05 julio 2008

LA QUIEREN VER MUERTA


De nuevo, como no hace mucho hicieron con Albert Rivera, el presidente de Ciutadans, nacionalistas catalanes han plasmado sus deseos más íntimos en un cartel -esta vez bloguero- con la figura de Rosa Díez, la líder de UPyD, con un simulado tiro en la frente de donde mana un chorro de sangre. El tiro al español es el deporte 'nacional' de todos los nacionalistas.

Son nacionalistas, son fascistas, son nazis, son racistas, son xenófobos, son seres odiantes, son la escoria de la política, pero incomprensiblemente gozan de la simpatía popular o al menos de la comprensión benevolente. "Eso de amenazar está mal, pero hay que comprender a esos chicos, son idealistas que sienten la opresión de su nación por parte de España", es lo menos que se puede escuchar en los ambientes posmodernos, donde lo 'progre' y lo 'regre' chapotean en el lodazal del relativismo y del multiculturalismo.

Pero estos 'arreadores' del árbol hacen lo que conviene a los 'recogedores de nueces', a los nacionalistas moderados -valga el imposible oxímoron-, porque éstos hace tiempo que se han dado cuenta de que frente el asentamiento filonacionalista del PSOE y la nueva deriva pronacionalista del PP ha emergido con vigor una nueva fuerza política inequívocamente nacional, de hecho el único partido de implantación nacional que defiende la libertad y la igualdad de derechos y deberes de todos los ciudadanos españoles, sin exclusión por motivos raciales, culturales, lingüísticos, religiosos, políticos, territoriales, ni de ni ningún otro tipo.

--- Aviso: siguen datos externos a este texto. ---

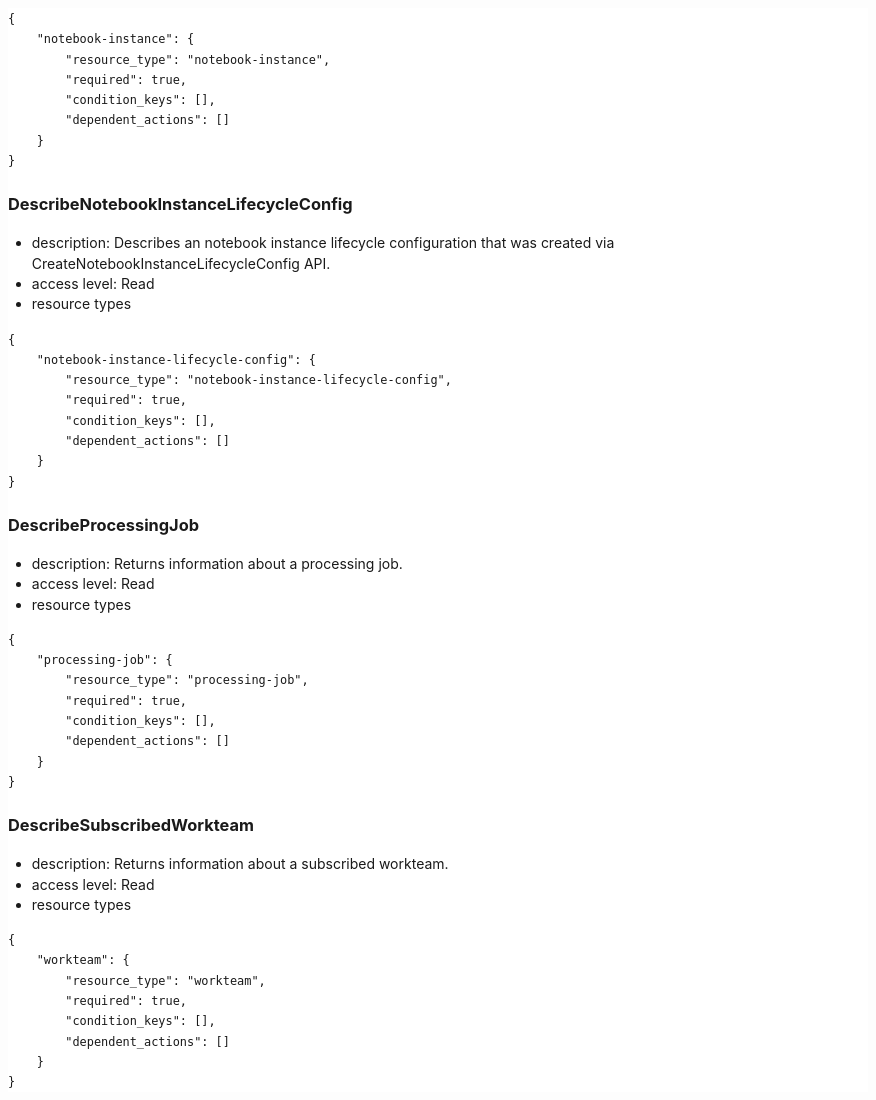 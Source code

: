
 ```
{
    "notebook-instance": {
        "resource_type": "notebook-instance",
        "required": true,
        "condition_keys": [],
        "dependent_actions": []
    }
}
```

### DescribeNotebookInstanceLifecycleConfig

- description: Describes an notebook instance lifecycle configuration that was created via CreateNotebookInstanceLifecycleConfig API.
- access level: Read
- resource types

```
{
    "notebook-instance-lifecycle-config": {
        "resource_type": "notebook-instance-lifecycle-config",
        "required": true,
        "condition_keys": [],
        "dependent_actions": []
    }
}
```

### DescribeProcessingJob

- description: Returns information about a processing job.
- access level: Read
- resource types

```
{
    "processing-job": {
        "resource_type": "processing-job",
        "required": true,
        "condition_keys": [],
        "dependent_actions": []
    }
}
```

### DescribeSubscribedWorkteam

- description: Returns information about a subscribed workteam.
- access level: Read
- resource types

```
{
    "workteam": {
        "resource_type": "workteam",
        "required": true,
        "condition_keys": [],
        "dependent_actions": []
    }
}
```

Rosa Díez lidera el único partido español hoy en día que recoge la bandera levantada en 1812 por los liberales constitucionalistas, los que luchaban a la vez contra la invasión francesa y contra los tradicionalistas que querían volver a la España del Antiguo Régimen, la de los reinos feudales con sus fueros y sus privilegios. Rosa Díez recuerda el discurso de, por ejemplo, Muñoz Torrero durante los acalorados debates de las Cortes de Cádiz: "Yo quiero que nos acordemos de que formamos una sola nación, y no un agregado de varias naciones".

Por eso los nacionalistas la quieren ver muerta.